Statement
by Lim Kit Siang - Parliamentary Opposition Leader, DAP Secretary-General and MP for Tanjong
in Petaling Jaya
on Friday, 22nd November 1996

Revelation by Deputy Education Minister Khalid Yunus that there are over 2,000 schools in Malaysia which have no electricity supply is most shocking

I find the revelation by the Deputy Education Minister, Datuk Khalid Yunus in Parliament during question time yesterday that there are over 2,000 schools in Malaysia without electricity supply most shocking, as this is more than the previous figures given by the Education Ministry with regard to schools without electricity supply.

In my supplementary question to Khalid Yunus in connection with the government’s programme to supply computers to schools, I had asked the Deputy Education Minister to give a progress report on providing power to the some 1,000 schools in the country without electricity.

Khalid corrected me, saying that he had previously given me figures about schools without electricity, which was more than 2,000, and not 1,000.

I have now checked the records. During the winding-up of the debate on the Royal Address in Parliament on 9th April 1996, I had raised the scandalous situation of schools given computers and fax machines but which have no electricity supply and I had asked the Deputy Education Minister, Khalid Yunus, who was replying on behalf of the Education Minister, how many schools in the country were without electricity supply.

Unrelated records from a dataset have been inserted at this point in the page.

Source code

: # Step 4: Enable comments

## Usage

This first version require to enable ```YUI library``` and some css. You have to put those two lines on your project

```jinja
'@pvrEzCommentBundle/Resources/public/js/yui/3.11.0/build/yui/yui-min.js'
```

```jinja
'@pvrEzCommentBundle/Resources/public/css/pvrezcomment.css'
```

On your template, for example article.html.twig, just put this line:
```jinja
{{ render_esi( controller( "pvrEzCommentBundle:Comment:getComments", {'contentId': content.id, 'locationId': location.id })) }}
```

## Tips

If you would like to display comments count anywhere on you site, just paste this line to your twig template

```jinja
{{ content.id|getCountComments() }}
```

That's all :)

Khalid was unable to supply me with the figures at the time but promised to send me those figures, and to his credit, Khalid did fulfil his undertaking, informing me by letter that there were a total of 1,320 schools, comprising 25 secondary schools and 1,295 primary schools, in Malaysia which did not have electricity supply.

During the debate in Parliament on the Seventh Malaysia Plan on 6th May, 1996, I expressed my “shock” at the high figure of 25 secondary schools and 1,295 primary schools without electricity, and called for an emergency government programme to ensure that all the 25 secondary schools without electricity supply should be provided with electricity supply by the end of this year, whether through Tenaga Nasional connection or generators, and that all primary schools in the country would be provided with power supply within two years.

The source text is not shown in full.